🤖 AI Summary
Diffusion model priors in imaging inverse problems suffer performance degradation due to train-test distribution shift, and existing unsupervised shift estimation methods require access to clean test images—rendering them inapplicable in real-world inverse settings. Method: We propose the first unsupervised distribution shift estimator that relies solely on indirect (corrupted) measurement data and a pre-trained diffusion model’s score function. Theoretically, we prove that our proposed metric provides an unbiased estimate of the KL divergence between training and test image distributions. We further introduce a score alignment optimization strategy to enable statistical inference and KL divergence modeling directly from score functions. Results: On denoising, deblurring, and CT reconstruction tasks, our method achieves high-fidelity approximation of the true KL divergence using only corrupted measurements, leading to significant improvements in reconstruction quality without requiring ground-truth test images.
📝 Abstract
Diffusion models are widely used as priors in imaging inverse problems. However, their performance often degrades under distribution shifts between the training and test-time images. Existing methods for identifying and quantifying distribution shifts typically require access to clean test images, which are almost never available while solving inverse problems (at test time).
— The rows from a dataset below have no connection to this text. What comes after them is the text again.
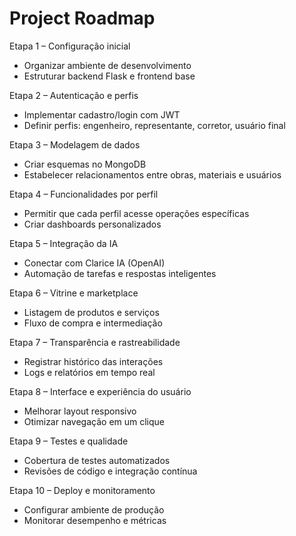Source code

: # Project Roadmap

Etapa 1 – Configuração inicial
- Organizar ambiente de desenvolvimento
- Estruturar backend Flask e frontend base

Etapa 2 – Autenticação e perfis
- Implementar cadastro/login com JWT
- Definir perfis: engenheiro, representante, corretor, usuário final

Etapa 3 – Modelagem de dados
- Criar esquemas no MongoDB
- Estabelecer relacionamentos entre obras, materiais e usuários

Etapa 4 – Funcionalidades por perfil
- Permitir que cada perfil acesse operações específicas
- Criar dashboards personalizados

Etapa 5 – Integração da IA
- Conectar com Clarice IA (OpenAI)
- Automação de tarefas e respostas inteligentes

Etapa 6 – Vitrine e marketplace
- Listagem de produtos e serviços
- Fluxo de compra e intermediação

Etapa 7 – Transparência e rastreabilidade
- Registrar histórico das interações
- Logs e relatórios em tempo real

Etapa 8 – Interface e experiência do usuário
- Melhorar layout responsivo
- Otimizar navegação em um clique

Etapa 9 – Testes e qualidade
- Cobertura de testes automatizados
- Revisões de código e integração contínua

Etapa 10 – Deploy e monitoramento
- Configurar ambiente de produção
- Monitorar desempenho e métricas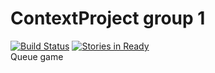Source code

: 
# ContextProject group 1
[![Build Status](https://travis-ci.org/Denpeer/ContextProject.svg?branch=master)](https://travis-ci.org/Denpeer/ContextProject)
[![Stories in Ready](https://badge.waffle.io/Denpeer/ContextProject.png?label=ready&title=Ready)](https://waffle.io/Denpeer/ContextProject)  
Queue game
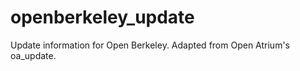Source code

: openberkeley_update
===================

Update information for Open Berkeley. Adapted from Open Atrium's oa_update.
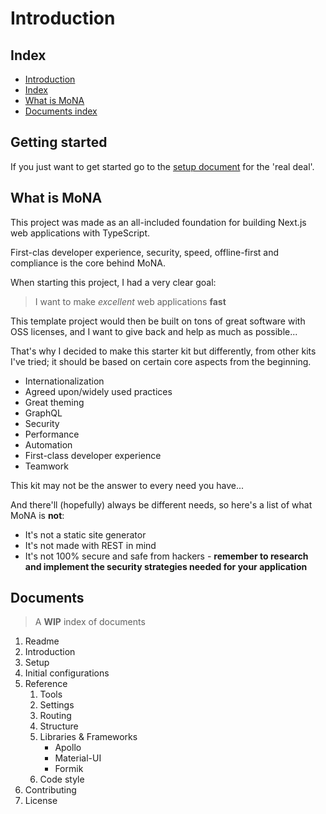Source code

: # Introduction

## Index

- [Introduction](#Introduction)
- [Index](Index)
- [What is MoNA](#What-is-MoNA)
- [Documents index](#Documents)

## Getting started

If you just want to get started go to the [setup document](/Setup.md) for the 'real deal'.

## What is MoNA

This project was made as an all-included foundation for building Next.js web applications with TypeScript.

First-clas developer experience, security, speed, offline-first and compliance is the core behind MoNA.

When starting this project, I had a very clear goal:

> I want to make _excellent_ web applications **fast**

This template project would then be built on tons of great software with OSS licenses, and I want to give back and help as much as possible...

That's why I decided to make this starter kit but differently, from other kits I've tried; it should be based on certain core aspects from the beginning.

- Internationalization
- Agreed upon/widely used practices
- Great theming
- GraphQL
- Security
- Performance
- Automation
- First-class developer experience
- Teamwork

This kit may not be the answer to every need you have...

And there'll (hopefully) always be different needs, so here's a list of what MoNA is **not**:

- It's not a static site generator
- It's not made with REST in mind
- It's not 100% secure and safe from hackers - **remember to research and implement the security strategies needed for your application**

## Documents

> A **WIP** index of documents

1. Readme
1. Introduction
1. Setup
1. Initial configurations
1. Reference
   1. Tools
   1. Settings
   1. Routing
   1. Structure
   1. Libraries & Frameworks
      - Apollo
      - Material-UI
      - Formik
   1. Code style
1. Contributing
1. License
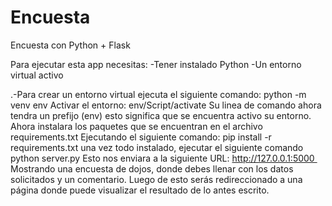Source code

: # Encuesta


Encuesta con Python + Flask

Para ejecutar esta app necesitas:
-Tener instalado Python
-Un entorno virtual activo

.-Para crear un entorno virtual ejecuta el siguiente comando: python -m venv env
 Activar el entorno: env/Script/activate 
Su linea de comando ahora tendra un prefijo (env) esto significa que se encuentra activo su entorno.
Ahora instalara los paquetes que se encuentran en el archivo requirements.txt Ejecutando el siguiente comando: pip install -r requirements.txt
una vez todo instalado, ejecutar el siguiente comando python server.py
Esto nos enviara a la siguiente URL: http://127.0.0.1:5000 
Mostrando una encuesta de dojos, donde debes llenar con los datos solicitados y un comentario. Luego de esto serás redireccionado a una página donde puede visualizar el resultado de lo antes escrito.
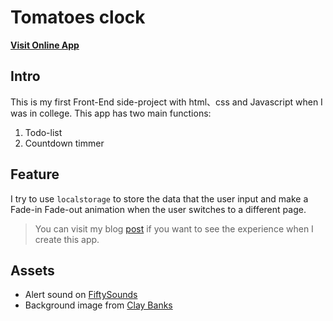 # Tomatoes clock

**[Visit Online App](https://aleetsaiya.github.io/tomatoes-clock/)**

## Intro
This is my first Front-End side-project with html、css and Javascript when I was in college. This app has two main functions:

1) Todo-list
2) Countdown timmer

## Feature
I try to use `localstorage` to store the data that the user input and make a Fade-in Fade-out animation when the user switches to a different page.

> You can visit my blog [post](https://aleetsaiya.github.io/2021/07/07/tomatoes-clock/) if you want to see the experience when I create this app.

## Assets
+ Alert sound on [FiftySounds](https://www.fiftysounds.com)
+ Background image from [Clay Banks](https://unsplash.com/@claybanks)
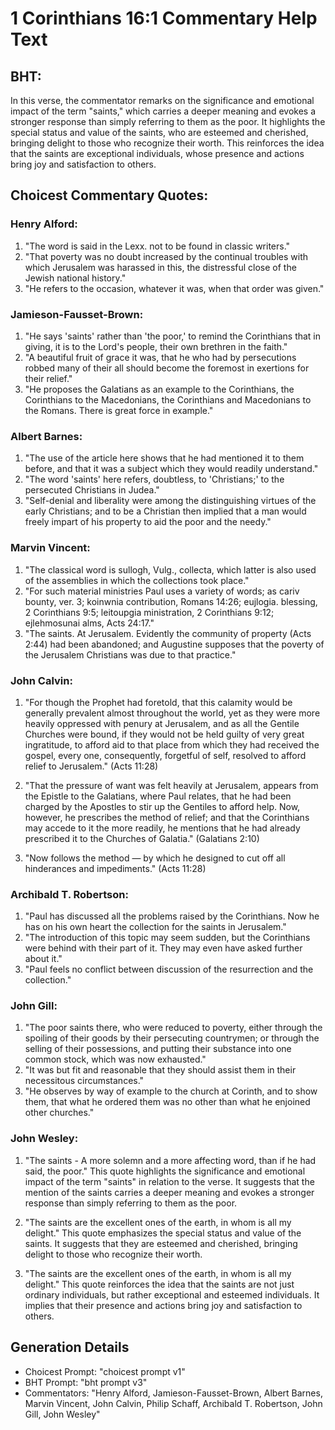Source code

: # 1 Corinthians 16:1 Commentary Help Text

## BHT:
In this verse, the commentator remarks on the significance and emotional impact of the term "saints," which carries a deeper meaning and evokes a stronger response than simply referring to them as the poor. It highlights the special status and value of the saints, who are esteemed and cherished, bringing delight to those who recognize their worth. This reinforces the idea that the saints are exceptional individuals, whose presence and actions bring joy and satisfaction to others.

## Choicest Commentary Quotes:
### Henry Alford:
1. "The word is said in the Lexx. not to be found in classic writers."
2. "That poverty was no doubt increased by the continual troubles with which Jerusalem was harassed in this, the distressful close of the Jewish national history."
3. "He refers to the occasion, whatever it was, when that order was given."

### Jamieson-Fausset-Brown:
1. "He says 'saints' rather than 'the poor,' to remind the Corinthians that in giving, it is to the Lord's people, their own brethren in the faith."
2. "A beautiful fruit of grace it was, that he who had by persecutions robbed many of their all should become the foremost in exertions for their relief."
3. "He proposes the Galatians as an example to the Corinthians, the Corinthians to the Macedonians, the Corinthians and Macedonians to the Romans. There is great force in example."

### Albert Barnes:
1. "The use of the article here shows that he had mentioned it to them before, and that it was a subject which they would readily understand."
2. "The word 'saints' here refers, doubtless, to 'Christians;' to the persecuted Christians in Judea."
3. "Self-denial and liberality were among the distinguishing virtues of the early Christians; and to be a Christian then implied that a man would freely impart of his property to aid the poor and the needy."

### Marvin Vincent:
1. "The classical word is sullogh, Vulg., collecta, which latter is also used of the assemblies in which the collections took place."
2. "For such material ministries Paul uses a variety of words; as cariv bounty, ver. 3; koinwnia contribution, Romans 14:26; eujlogia. blessing, 2 Corinthians 9:5; leitoupgia ministration, 2 Corinthians 9:12; ejlehmosunai alms, Acts 24:17."
3. "The saints. At Jerusalem. Evidently the community of property (Acts 2:44) had been abandoned; and Augustine supposes that the poverty of the Jerusalem Christians was due to that practice."

### John Calvin:
1. "For though the Prophet had foretold, that this calamity would be generally prevalent almost throughout the world, yet as they were more heavily oppressed with penury at Jerusalem, and as all the Gentile Churches were bound, if they would not be held guilty of very great ingratitude, to afford aid to that place from which they had received the gospel, every one, consequently, forgetful of self, resolved to afford relief to Jerusalem." (Acts 11:28)

2. "That the pressure of want was felt heavily at Jerusalem, appears from the Epistle to the Galatians, where Paul relates, that he had been charged by the Apostles to stir up the Gentiles to afford help. Now, however, he prescribes the method of relief; and that the Corinthians may accede to it the more readily, he mentions that he had already prescribed it to the Churches of Galatia." (Galatians 2:10)

3. "Now follows the method — by which he designed to cut off all hinderances and impediments." (Acts 11:28)

### Archibald T. Robertson:
1. "Paul has discussed all the problems raised by the Corinthians. Now he has on his own heart the collection for the saints in Jerusalem."
2. "The introduction of this topic may seem sudden, but the Corinthians were behind with their part of it. They may even have asked further about it."
3. "Paul feels no conflict between discussion of the resurrection and the collection."

### John Gill:
1. "The poor saints there, who were reduced to poverty, either through the spoiling of their goods by their persecuting countrymen; or through the selling of their possessions, and putting their substance into one common stock, which was now exhausted."
2. "It was but fit and reasonable that they should assist them in their necessitous circumstances."
3. "He observes by way of example to the church at Corinth, and to show them, that what he ordered them was no other than what he enjoined other churches."

### John Wesley:
1. "The saints - A more solemn and a more affecting word, than if he had said, the poor." This quote highlights the significance and emotional impact of the term "saints" in relation to the verse. It suggests that the mention of the saints carries a deeper meaning and evokes a stronger response than simply referring to them as the poor.

2. "The saints are the excellent ones of the earth, in whom is all my delight." This quote emphasizes the special status and value of the saints. It suggests that they are esteemed and cherished, bringing delight to those who recognize their worth.

3. "The saints are the excellent ones of the earth, in whom is all my delight." This quote reinforces the idea that the saints are not just ordinary individuals, but rather exceptional and esteemed individuals. It implies that their presence and actions bring joy and satisfaction to others.


## Generation Details
- Choicest Prompt: "choicest prompt v1"
- BHT Prompt: "bht prompt v3"
- Commentators: "Henry Alford, Jamieson-Fausset-Brown, Albert Barnes, Marvin Vincent, John Calvin, Philip Schaff, Archibald T. Robertson, John Gill, John Wesley"
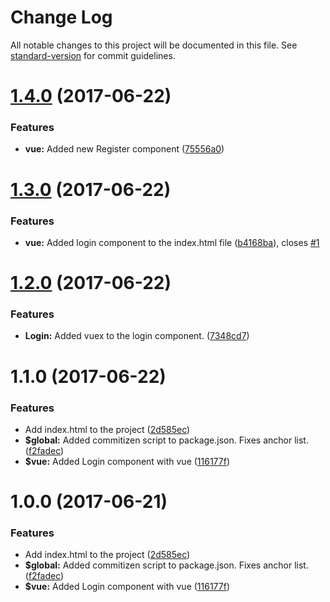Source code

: # Change Log

All notable changes to this project will be documented in this file. See [standard-version](https://github.com/conventional-changelog/standard-version) for commit guidelines.

<a name="1.4.0"></a>
# [1.4.0](https://github.com/dobromir-hristov/learn-git/compare/v1.3.0...v1.4.0) (2017-06-22)


### Features

* **vue:** Added new Register component ([75556a0](https://github.com/dobromir-hristov/learn-git/commit/75556a0))



<a name="1.3.0"></a>
# [1.3.0](https://github.com/dobromir-hristov/learn-git/compare/v1.2.0...v1.3.0) (2017-06-22)


### Features

* **vue:** Added login component to the index.html file ([b4168ba](https://github.com/dobromir-hristov/learn-git/commit/b4168ba)), closes [#1](https://github.com/dobromir-hristov/learn-git/issues/1)



<a name="1.2.0"></a>
# [1.2.0](https://github.com/dobromir-hristov/learn-git/compare/v1.1.0...v1.2.0) (2017-06-22)


### Features

* **Login:** Added vuex to the login component. ([7348cd7](https://github.com/dobromir-hristov/learn-git/commit/7348cd7))



<a name="1.1.0"></a>
# 1.1.0 (2017-06-22)


### Features

* Add index.html to the project ([2d585ec](https://github.com/dobromir-hristov/learn-git/commit/2d585ec))
* **$global:** Added commitizen script to package.json. Fixes anchor list. ([f2fadec](https://github.com/dobromir-hristov/learn-git/commit/f2fadec))
* **$vue:** Added Login component with vue ([116177f](https://github.com/dobromir-hristov/learn-git/commit/116177f))



<a name="1.0.0"></a>
# 1.0.0 (2017-06-21)


### Features

* Add index.html to the project ([2d585ec](https://github.com/dobromir-hristov/learn-git/commit/2d585ec))
* **$global:** Added commitizen script to package.json. Fixes anchor list. ([f2fadec](https://github.com/dobromir-hristov/learn-git/commit/f2fadec))
* **$vue:** Added Login component with vue ([116177f](https://github.com/dobromir-hristov/learn-git/commit/116177f))



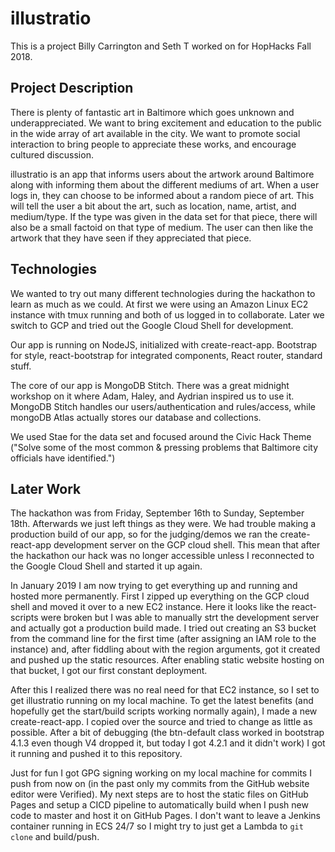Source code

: # illustratio

This is a project Billy Carrington and Seth T worked on for HopHacks Fall 2018.

## Project Description

There is plenty of fantastic art in Baltimore which goes unknown and underappreciated. We want to bring excitement and education to the public in the wide array of art available in the city. We want to promote social interaction to bring people to appreciate these works, and encourage cultured discussion.

illustratio is an app that informs users about the artwork around Baltimore along with informing them about the different mediums of art. When a user logs in, they can choose to be informed about a random piece of art. This will tell the user a bit about the art, such as location, name, artist, and medium/type. If the type was given in the data set for that piece, there will also be a small factoid on that type of medium. The user can then like the artwork that they have seen if they appreciated that piece.

## Technologies

We wanted to try out many different technologies during the hackathon to learn as much as we could. At first we were using an Amazon Linux EC2 instance with tmux running and both of us logged in to collaborate. Later we switch to GCP and tried out the Google Cloud Shell for development.

Our app is running on NodeJS, initialized with create-react-app. Bootstrap for style, react-bootstrap for integrated components, React router, standard stuff.

The core of our app is MongoDB Stitch. There was a great midnight workshop on it where Adam, Haley, and Aydrian inspired us to use it. MongoDB Stitch handles our users/authentication and rules/access, while mongoDB Atlas actually stores our database and collections.

We used Stae for the data set and focused around the Civic Hack Theme ("Solve some of the most common & pressing problems that Baltimore city officials have identified.")

## Later Work 

The hackathon was from Friday, September 16th to Sunday, September 18th. Afterwards we just left things as they were. We had trouble making a production build of our app, so for the judging/demos we ran the create-react-app development server on the GCP cloud shell. This mean that after the hackathon our hack was no longer accessible unless I reconnected to the Google Cloud Shell and started it up again.

In January 2019 I am now trying to get everything up and running and hosted more permanently. First I zipped up everything on the GCP cloud shell and moved it over to a new EC2 instance. Here it looks like the react-scripts were broken but I was able to manually strt the development server and actually got a production build made. I tried out creating an S3 bucket from the command line for the first time (after assigning an IAM role to the instance) and, after fiddling about with the region arguments, got it created and pushed up the static resources. After enabling static website hosting on that bucket, I got our first constant deployment.

After this I realized there was no real need for that EC2 instance, so I set to get illustratio running on my local machine. To get the latest benefits (and hopefully get the start/build scripts working normally again), I made a new create-react-app. I copied over the source and tried to change as little as possible. After a bit of debugging (the btn-default class worked in bootstrap 4.1.3 even though V4 dropped it, but today I got 4.2.1 and it didn't work) I got it running and pushed it to this repository.

Just for fun I got GPG signing working on my local machine for commits I push from now on (in the past only my commits from the GitHub website editor were Verified). My next steps are to host the static files on GitHub Pages and setup a CICD pipeline to automatically build when I push new code to master and host it on GitHub Pages. I don't want to leave a Jenkins container running in ECS 24/7 so I might try to just get a Lambda to `git clone` and build/push.

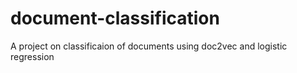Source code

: # document-classification
A project on classificaion of documents using doc2vec and logistic regression
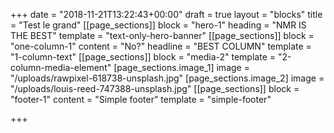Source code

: +++
date = "2018-11-21T13:22:43+00:00"
draft = true
layout = "blocks"
title = "Test le grand"
[[page_sections]]
block = "hero-1"
heading = "NMR IS THE BEST"
template = "text-only-hero-banner"
[[page_sections]]
block = "one-column-1"
content = "No?"
headline = "BEST COLUMN"
template = "1-column-text"
[[page_sections]]
block = "media-2"
template = "2-column-media-element"
[page_sections.image_1]
image = "/uploads/rawpixel-618738-unsplash.jpg"
[page_sections.image_2]
image = "/uploads/louis-reed-747388-unsplash.jpg"
[[page_sections]]
block = "footer-1"
content = "Simple footer"
template = "simple-footer"

+++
We propose a fully unsupervised metric for estimating distribution shifts using only indirect (corrupted) measurements and score functions from diffusion models trained on different datasets. We theoretically show that this metric estimates the KL divergence between the training and test image distributions. Empirically, we show that our score-based metric, using only corrupted measurements, closely approximates the KL divergence computed from clean images. Motivated by this result, we show that aligning the out-of-distribution score with the in-distribution score -- using only corrupted measurements -- reduces the KL divergence and leads to improved reconstruction quality across multiple inverse problems.